QuoteDebate over Springfield homeless apartments sparking questions over fair-housing laws
By Steve Patterson Sun, Aug 31, 2014 @ 10:18 pm | updated Mon, Sep 1, 2014 @ 9:06 am
The settlement of a federal lawsuit in New Orleans could impact a bitter fight over plans to open an apartment building for homeless people in Springfield.
The New Orleans case ended recently with that city reversing itself and promising the U.S. Justice Department it would approve a project it blocked earlier in a historic neighborhood where neighbors had resisted a nonprofit's efforts to house homeless people.
To close the case without a trial, New Orleans also agreed to change its zoning laws to regularly allow similar housing, and to pay for an extra 350 units of housing for people who had been homeless.
Backers of a Jacksonville nonprofit pursuing their own homeless apartments want Planning Commission members to remember that when they hear arguments Thursday for and against the city planning director's conclusion that the Springfield project would be prohibited under neighborhood zoning rules.
"It sure looks like it's a case that's right on point," said Greg Matovina, chairman of Ability Housing of Northeast Florida, the nonprofit that won state funding this year to buy and renovate the apartment building on Cottage Avenue. "I'm certain it will be mentioned at the hearing."
But a city attorney argued the case isn't very similar to the decision facing the commission.
"It's kind of an apples and oranges thing at this point," said Jason Teal, the city's chief of environmental law, although he said the New Orleans lawsuit could matter down the road.
The commission is reviewing Planning Director Calvin Burney's assessment of whether Ability Housing's plan for a 12-unit apartment building for people described as "chronically homeless" is allowed under a set of zoning rules, called an overlay, that have been used in Springfield since about 2000.
Springfield, an enclave of buildings from the 19th and early 20th century north of downtown, had been for decades a magnet for cheap housing for people with disabilities and little money. Homeowners asked for the overlay to make the area more attractive to conventional buyers by banning new rooming houses, congregate living facilities and similar establishments.
But neighborhood zoning allows multifamily housing, and Ability Housing said it simply planned to buy, renovate and rent out a place that was built as an apartment building in the 1920s.
Neighbors objected, and one had a lawyer ask Burney for a ruling on whether the area's zoning allowed what Ability Housing called "supportive housing," a term not in the zoning ordinance.
Burney wrote May 29 that the description of what Ability Housing was planning "is akin to that of a rooming house or group care home." He said facilities like that "served as the very basis of the implementation of the Springfield zoning overlay," and a new one would be prohibited under zoning rules.
When New Orleans officials refused a zoning variance for a renovated apartment building with about 20 units for homeless people, the federal government sued in 2012.
Federal lawyers said the city violated the Fair Housing Act and the Americans with Disabilities Act because the apartments that the city blocked would have gone to homeless people with disabilities.
Those are the same people Ability Housing targets with its Springfield plan.
All the tenants in the Springfield apartments would have disabilities, the nonprofit told a state agency when it applied for money for the project. Most were expected to have mental illnesses and long histories of psychiatric hospitalization, a grant application said.

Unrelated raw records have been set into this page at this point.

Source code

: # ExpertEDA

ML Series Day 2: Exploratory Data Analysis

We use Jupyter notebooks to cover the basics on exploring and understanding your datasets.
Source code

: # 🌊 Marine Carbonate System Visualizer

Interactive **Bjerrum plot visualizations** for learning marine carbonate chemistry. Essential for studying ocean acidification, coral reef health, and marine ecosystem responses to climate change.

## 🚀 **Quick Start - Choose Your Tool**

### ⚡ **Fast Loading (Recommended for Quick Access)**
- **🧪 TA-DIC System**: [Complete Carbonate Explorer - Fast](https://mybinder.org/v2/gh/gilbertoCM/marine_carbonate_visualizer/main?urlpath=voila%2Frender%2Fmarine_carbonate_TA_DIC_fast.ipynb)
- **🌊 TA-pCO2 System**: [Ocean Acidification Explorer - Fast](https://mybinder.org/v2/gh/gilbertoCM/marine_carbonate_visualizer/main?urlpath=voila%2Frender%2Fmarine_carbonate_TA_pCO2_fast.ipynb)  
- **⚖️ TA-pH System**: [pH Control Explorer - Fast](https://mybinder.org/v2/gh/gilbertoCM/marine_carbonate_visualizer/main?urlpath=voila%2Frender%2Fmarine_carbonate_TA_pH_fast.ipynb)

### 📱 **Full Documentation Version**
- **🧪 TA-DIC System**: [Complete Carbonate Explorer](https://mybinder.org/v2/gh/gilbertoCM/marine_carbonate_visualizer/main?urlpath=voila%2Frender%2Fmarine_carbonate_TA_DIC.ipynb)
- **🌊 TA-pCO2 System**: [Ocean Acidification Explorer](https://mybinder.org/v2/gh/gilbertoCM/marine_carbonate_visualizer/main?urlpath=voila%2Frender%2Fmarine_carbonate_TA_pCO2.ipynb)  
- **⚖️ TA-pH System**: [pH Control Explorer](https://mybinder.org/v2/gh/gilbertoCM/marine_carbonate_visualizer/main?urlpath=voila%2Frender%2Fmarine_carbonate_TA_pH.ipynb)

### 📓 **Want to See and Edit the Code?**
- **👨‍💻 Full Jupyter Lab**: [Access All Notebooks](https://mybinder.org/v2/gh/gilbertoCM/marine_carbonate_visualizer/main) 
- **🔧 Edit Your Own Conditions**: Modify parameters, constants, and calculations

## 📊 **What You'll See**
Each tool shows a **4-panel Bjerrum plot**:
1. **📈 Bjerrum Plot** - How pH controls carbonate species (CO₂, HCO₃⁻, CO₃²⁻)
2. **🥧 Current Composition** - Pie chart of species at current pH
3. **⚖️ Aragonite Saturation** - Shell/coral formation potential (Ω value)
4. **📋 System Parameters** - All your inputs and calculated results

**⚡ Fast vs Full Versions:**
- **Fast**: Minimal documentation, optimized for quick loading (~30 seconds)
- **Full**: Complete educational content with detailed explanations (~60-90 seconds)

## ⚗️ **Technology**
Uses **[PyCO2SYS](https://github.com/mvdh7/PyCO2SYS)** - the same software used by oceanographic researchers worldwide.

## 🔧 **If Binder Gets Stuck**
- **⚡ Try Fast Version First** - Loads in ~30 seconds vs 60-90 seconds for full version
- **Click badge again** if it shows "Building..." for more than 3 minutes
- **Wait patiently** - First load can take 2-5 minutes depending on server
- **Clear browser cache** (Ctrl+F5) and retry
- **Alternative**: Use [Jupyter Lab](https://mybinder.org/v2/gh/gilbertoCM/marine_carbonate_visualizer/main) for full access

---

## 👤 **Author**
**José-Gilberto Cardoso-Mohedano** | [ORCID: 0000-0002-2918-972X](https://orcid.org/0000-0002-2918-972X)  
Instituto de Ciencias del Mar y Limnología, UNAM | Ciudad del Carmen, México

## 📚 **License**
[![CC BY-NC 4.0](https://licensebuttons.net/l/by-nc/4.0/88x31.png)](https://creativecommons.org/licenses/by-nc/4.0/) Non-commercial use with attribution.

Teal said Burney's assessment is just a different situation. No one in Jacksonville has asked for a zoning variance or a permit or anything that would be needed to operate, only for an opinion about how to apply the zoning code. There could be questions later, Teal said, but not today.
Others see more similarities.
The New Orleans situation "is remarkably similar" to the choice the Planning Commission is being asked to make, said Jim Kowalski, executive director of Jacksonville Area Legal Aid, which gets federal money to monitor compliance with fair housing requirements.
"Both cases involve protected classes of persons — formerly homeless people with disabilities," Kowalski said in an email. "And the New Orleans case demonstrates both the great unmet need for affordable housing and the pitfalls of violating the Fair Housing Act."
Steve Patterson: (904) 359-4263
http://members.jacksonville.com/news/metro/2014-08-31/story/debate-over-springfield-homeless-apartments-sparking-questions-over-fair
What confuses me is that the Overlay doesn't prohibit housing for the disabled. It simply limits group housing (Special Use) to six or fewer and 1,000 feet of separation. If the AB housing at Cottage is deemed a Special Use, its denial would be based on its size (12 units). Does Fair Housing preclude ANY limitation on size or concentration of such facilities? I would think "reasonable" local regulation of Special Use intensity and/or concentration would be permitted. I don't know what the New Orleans law was; if it prohibited all such housing.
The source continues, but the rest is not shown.